Exercise description –
Please retype the entries below exactly as they are written.

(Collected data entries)
──────

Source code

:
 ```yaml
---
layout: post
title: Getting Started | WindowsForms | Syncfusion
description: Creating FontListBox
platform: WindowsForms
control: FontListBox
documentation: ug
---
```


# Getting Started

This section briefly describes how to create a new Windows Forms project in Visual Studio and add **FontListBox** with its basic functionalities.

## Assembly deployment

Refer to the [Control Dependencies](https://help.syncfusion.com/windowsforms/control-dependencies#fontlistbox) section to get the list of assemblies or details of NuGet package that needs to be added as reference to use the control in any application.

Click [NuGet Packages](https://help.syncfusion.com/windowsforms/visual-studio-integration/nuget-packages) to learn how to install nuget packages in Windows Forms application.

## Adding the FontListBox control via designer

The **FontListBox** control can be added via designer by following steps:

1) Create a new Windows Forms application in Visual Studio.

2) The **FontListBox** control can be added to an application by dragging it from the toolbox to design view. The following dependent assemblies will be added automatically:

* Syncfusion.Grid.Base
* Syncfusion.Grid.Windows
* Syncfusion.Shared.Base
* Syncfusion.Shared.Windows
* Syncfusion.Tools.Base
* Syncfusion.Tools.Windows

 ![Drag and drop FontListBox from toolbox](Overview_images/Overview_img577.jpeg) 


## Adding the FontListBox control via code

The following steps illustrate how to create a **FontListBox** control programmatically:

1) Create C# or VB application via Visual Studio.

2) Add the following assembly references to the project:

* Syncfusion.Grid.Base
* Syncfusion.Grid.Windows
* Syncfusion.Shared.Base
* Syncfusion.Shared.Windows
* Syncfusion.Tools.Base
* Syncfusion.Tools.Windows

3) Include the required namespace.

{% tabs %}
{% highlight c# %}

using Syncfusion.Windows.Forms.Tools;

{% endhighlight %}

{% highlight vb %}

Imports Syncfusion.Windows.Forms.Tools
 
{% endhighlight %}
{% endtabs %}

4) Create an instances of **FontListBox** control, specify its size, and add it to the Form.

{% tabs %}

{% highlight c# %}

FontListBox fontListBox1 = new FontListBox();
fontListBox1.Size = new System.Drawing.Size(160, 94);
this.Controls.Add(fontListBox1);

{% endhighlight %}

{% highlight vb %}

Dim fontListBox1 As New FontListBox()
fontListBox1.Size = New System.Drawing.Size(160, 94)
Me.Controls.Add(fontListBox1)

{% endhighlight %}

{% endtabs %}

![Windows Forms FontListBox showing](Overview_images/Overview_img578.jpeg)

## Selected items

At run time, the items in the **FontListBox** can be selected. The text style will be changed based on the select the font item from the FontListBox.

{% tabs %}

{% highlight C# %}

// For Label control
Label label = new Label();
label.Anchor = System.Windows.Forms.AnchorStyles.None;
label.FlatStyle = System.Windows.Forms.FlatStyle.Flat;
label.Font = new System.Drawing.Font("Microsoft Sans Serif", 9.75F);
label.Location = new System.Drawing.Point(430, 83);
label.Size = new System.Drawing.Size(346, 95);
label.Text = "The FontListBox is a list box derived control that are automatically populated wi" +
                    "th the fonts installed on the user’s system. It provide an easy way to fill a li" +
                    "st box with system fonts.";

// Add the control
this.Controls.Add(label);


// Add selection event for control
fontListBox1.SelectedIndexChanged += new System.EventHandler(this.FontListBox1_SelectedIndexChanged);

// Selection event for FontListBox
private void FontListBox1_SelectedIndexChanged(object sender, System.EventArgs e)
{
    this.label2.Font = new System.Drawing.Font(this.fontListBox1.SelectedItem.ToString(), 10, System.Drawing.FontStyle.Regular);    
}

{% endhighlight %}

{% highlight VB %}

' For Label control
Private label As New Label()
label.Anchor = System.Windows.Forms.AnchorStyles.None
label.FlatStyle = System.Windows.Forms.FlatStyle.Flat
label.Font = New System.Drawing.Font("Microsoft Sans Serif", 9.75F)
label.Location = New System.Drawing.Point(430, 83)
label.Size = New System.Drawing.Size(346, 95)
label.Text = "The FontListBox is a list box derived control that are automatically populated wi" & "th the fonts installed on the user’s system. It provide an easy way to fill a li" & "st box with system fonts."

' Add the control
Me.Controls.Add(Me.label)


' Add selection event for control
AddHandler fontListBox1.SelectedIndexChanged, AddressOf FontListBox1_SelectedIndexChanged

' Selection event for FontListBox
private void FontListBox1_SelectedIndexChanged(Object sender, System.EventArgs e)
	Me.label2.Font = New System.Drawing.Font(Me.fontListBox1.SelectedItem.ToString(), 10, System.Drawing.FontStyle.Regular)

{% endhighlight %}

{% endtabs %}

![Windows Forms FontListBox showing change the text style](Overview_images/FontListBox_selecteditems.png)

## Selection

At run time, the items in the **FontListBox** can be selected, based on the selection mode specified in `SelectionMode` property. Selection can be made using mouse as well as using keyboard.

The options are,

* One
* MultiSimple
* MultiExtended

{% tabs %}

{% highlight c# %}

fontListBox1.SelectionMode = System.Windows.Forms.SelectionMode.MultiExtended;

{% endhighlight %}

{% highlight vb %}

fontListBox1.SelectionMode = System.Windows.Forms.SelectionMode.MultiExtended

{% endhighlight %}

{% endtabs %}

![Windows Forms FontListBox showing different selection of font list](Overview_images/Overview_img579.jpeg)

──────

Exercise response –
Source code

:
 ```yaml
---
layout: post
title: Getting Started | WindowsForms | Syncfusion
description: Creating FontListBox
platform: WindowsForms
control: FontListBox
documentation: ug
---
```


# Getting Started

This section briefly describes how to create a new Windows Forms project in Visual Studio and add **FontListBox** with its basic functionalities.

## Assembly deployment

Refer to the [Control Dependencies](https://help.syncfusion.com/windowsforms/control-dependencies#fontlistbox) section to get the list of assemblies or details of NuGet package that needs to be added as reference to use the control in any application.

Click [NuGet Packages](https://help.syncfusion.com/windowsforms/visual-studio-integration/nuget-packages) to learn how to install nuget packages in Windows Forms application.

## Adding the FontListBox control via designer

The **FontListBox** control can be added via designer by following steps:

1) Create a new Windows Forms application in Visual Studio.

2) The **FontListBox** control can be added to an application by dragging it from the toolbox to design view. The following dependent assemblies will be added automatically:

* Syncfusion.Grid.Base
* Syncfusion.Grid.Windows
* Syncfusion.Shared.Base
* Syncfusion.Shared.Windows
* Syncfusion.Tools.Base
* Syncfusion.Tools.Windows

 ![Drag and drop FontListBox from toolbox](Overview_images/Overview_img577.jpeg) 


## Adding the FontListBox control via code

The following steps illustrate how to create a **FontListBox** control programmatically:

1) Create C# or VB application via Visual Studio.

2) Add the following assembly references to the project:

* Syncfusion.Grid.Base
* Syncfusion.Grid.Windows
* Syncfusion.Shared.Base
* Syncfusion.Shared.Windows
* Syncfusion.Tools.Base
* Syncfusion.Tools.Windows

3) Include the required namespace.

{% tabs %}
{% highlight c# %}

using Syncfusion.Windows.Forms.Tools;

{% endhighlight %}

{% highlight vb %}

Imports Syncfusion.Windows.Forms.Tools
 
{% endhighlight %}
{% endtabs %}

4) Create an instances of **FontListBox** control, specify its size, and add it to the Form.

{% tabs %}

{% highlight c# %}

FontListBox fontListBox1 = new FontListBox();
fontListBox1.Size = new System.Drawing.Size(160, 94);
this.Controls.Add(fontListBox1);

{% endhighlight %}

{% highlight vb %}

Dim fontListBox1 As New FontListBox()
fontListBox1.Size = New System.Drawing.Size(160, 94)
Me.Controls.Add(fontListBox1)

{% endhighlight %}

{% endtabs %}

![Windows Forms FontListBox showing](Overview_images/Overview_img578.jpeg)

## Selected items

At run time, the items in the **FontListBox** can be selected. The text style will be changed based on the select the font item from the FontListBox.

{% tabs %}

{% highlight C# %}

// For Label control
Label label = new Label();
label.Anchor = System.Windows.Forms.AnchorStyles.None;
label.FlatStyle = System.Windows.Forms.FlatStyle.Flat;
label.Font = new System.Drawing.Font("Microsoft Sans Serif", 9.75F);
label.Location = new System.Drawing.Point(430, 83);
label.Size = new System.Drawing.Size(346, 95);
label.Text = "The FontListBox is a list box derived control that are automatically populated wi" +
                    "th the fonts installed on the user’s system. It provide an easy way to fill a li" +
                    "st box with system fonts.";

// Add the control
this.Controls.Add(label);


// Add selection event for control
fontListBox1.SelectedIndexChanged += new System.EventHandler(this.FontListBox1_SelectedIndexChanged);

// Selection event for FontListBox
private void FontListBox1_SelectedIndexChanged(object sender, System.EventArgs e)
{
    this.label2.Font = new System.Drawing.Font(this.fontListBox1.SelectedItem.ToString(), 10, System.Drawing.FontStyle.Regular);    
}

{% endhighlight %}

{% highlight VB %}

' For Label control
Private label As New Label()
label.Anchor = System.Windows.Forms.AnchorStyles.None
label.FlatStyle = System.Windows.Forms.FlatStyle.Flat
label.Font = New System.Drawing.Font("Microsoft Sans Serif", 9.75F)
label.Location = New System.Drawing.Point(430, 83)
label.Size = New System.Drawing.Size(346, 95)
label.Text = "The FontListBox is a list box derived control that are automatically populated wi" & "th the fonts installed on the user’s system. It provide an easy way to fill a li" & "st box with system fonts."

' Add the control
Me.Controls.Add(Me.label)


' Add selection event for control
AddHandler fontListBox1.SelectedIndexChanged, AddressOf FontListBox1_SelectedIndexChanged

' Selection event for FontListBox
private void FontListBox1_SelectedIndexChanged(Object sender, System.EventArgs e)
	Me.label2.Font = New System.Drawing.Font(Me.fontListBox1.SelectedItem.ToString(), 10, System.Drawing.FontStyle.Regular)

{% endhighlight %}

{% endtabs %}

![Windows Forms FontListBox showing change the text style](Overview_images/FontListBox_selecteditems.png)

## Selection

At run time, the items in the **FontListBox** can be selected, based on the selection mode specified in `SelectionMode` property. Selection can be made using mouse as well as using keyboard.

The options are,

* One
* MultiSimple
* MultiExtended

{% tabs %}

{% highlight c# %}

fontListBox1.SelectionMode = System.Windows.Forms.SelectionMode.MultiExtended;

{% endhighlight %}

{% highlight vb %}

fontListBox1.SelectionMode = System.Windows.Forms.SelectionMode.MultiExtended

{% endhighlight %}

{% endtabs %}

![Windows Forms FontListBox showing different selection of font list](Overview_images/Overview_img579.jpeg)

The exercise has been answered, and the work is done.